* [RFC 1/2] page_fault: add mmap-backed ioengine for anonymous faults
2026-01-29 18:42 [RFC 0/2] Introduce a page_fault ioengine for MM workflows Nico Pache
@ 2026-01-29 18:43 ` Nico Pache
2026-01-29 18:43 ` [RFC 2/2] page_fault: add hugepage_delay option for delayed MADV_HUGEPAGE Nico Pache
` (2 subsequent siblings)
3 siblings, 0 replies; 8+ messages in thread
From: Nico Pache @ 2026-01-29 18:43 UTC (permalink / raw)
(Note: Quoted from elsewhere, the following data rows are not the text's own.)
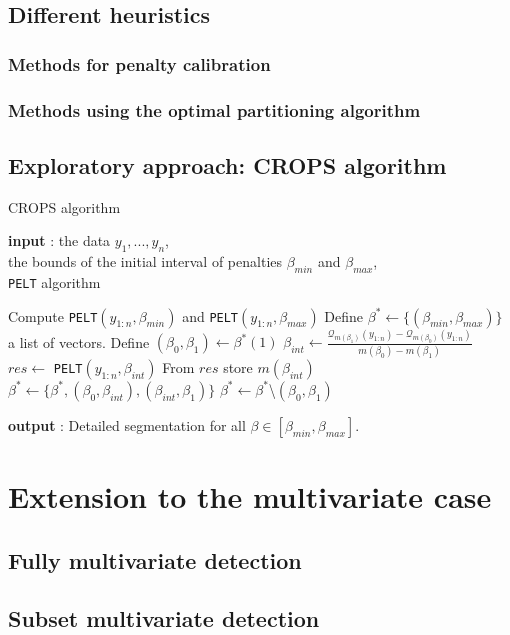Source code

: \subsection{Different heuristics}

\subsubsection{Methods for penalty calibration}

\subsubsection{Methods using the optimal partitioning algorithm}

\subsection{Exploratory approach: CROPS algorithm}

\begin{algorithm}
\caption{CROPS algorithm}\label{chp2:algo:crops}
\begin{algorithmic}

\State \textbf{input} : the data $y_{1},...,y_{n}$, \\
the bounds of the initial interval of penalties $\beta_{min}$ and $\beta_{max}$, \\
\texttt{PELT} algorithm 
  
\State Compute \texttt{PELT}$(y_{1:n},\beta_{min})$ and \texttt{PELT}$(y_{1:n},\beta_{max})$ 
\State Define $\beta^* \gets \{(\beta_{min},\beta_{max})\}$ a list of vectors.  
\While{$\beta^*\neq \emptyset$}
  \State Define $(\beta_0, \beta_1) \gets \beta^*(1)$
    \State $\beta_{int} \gets \frac{\mathcal{Q}_{m(\beta_1)}(y_{1:n})-\mathcal{Q}_{m(\beta_0)}(y_{1:n})}{m(\beta_0)-m(\beta_1)}$
    \State $res \gets$ \texttt{PELT}$(y_{1:n},\beta_{int})$
    \State From $res$ store $m(\beta_{int})$
      \State $\beta^* \gets \{\beta^*,(\beta_0,\beta_{int}),(\beta_{int},\beta_1)\}$
    \EndIf
  \EndIf
  \State $\beta^* \gets \beta^*$\textbackslash$(\beta_0,\beta_1)$
\EndWhile 
   
\State \textbf{output} : Detailed segmentation for all $\beta \in [\beta_{min},\beta_{max}]$. 
 
\end{algorithmic}
\end{algorithm} 

\section{Extension to the multivariate case}

\subsection{Fully multivariate detection}

\subsection{Subset multivariate detection}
To: fio; +Cc: axboe, vincentfu, npache, david, willy
Introduce a new ioengine that mmaps anonymous memory and copies data
on read/write to trigger page faults. This allows us to leverage FIOs
powerful framework for MM related testing, and will ideally allow us to
quickly expand testing, by leveraging previously FS related fio scripts.
Signed-off-by: Nico Pache <npache@redhat.com>
---
Makefile | 2 +-
engines/page_fault.c | 105 ++++++++++++++++++++++++++++++++++++++++
examples/page_fault.fio | 9 ++++
3 files changed, 115 insertions(+), 1 deletion(-)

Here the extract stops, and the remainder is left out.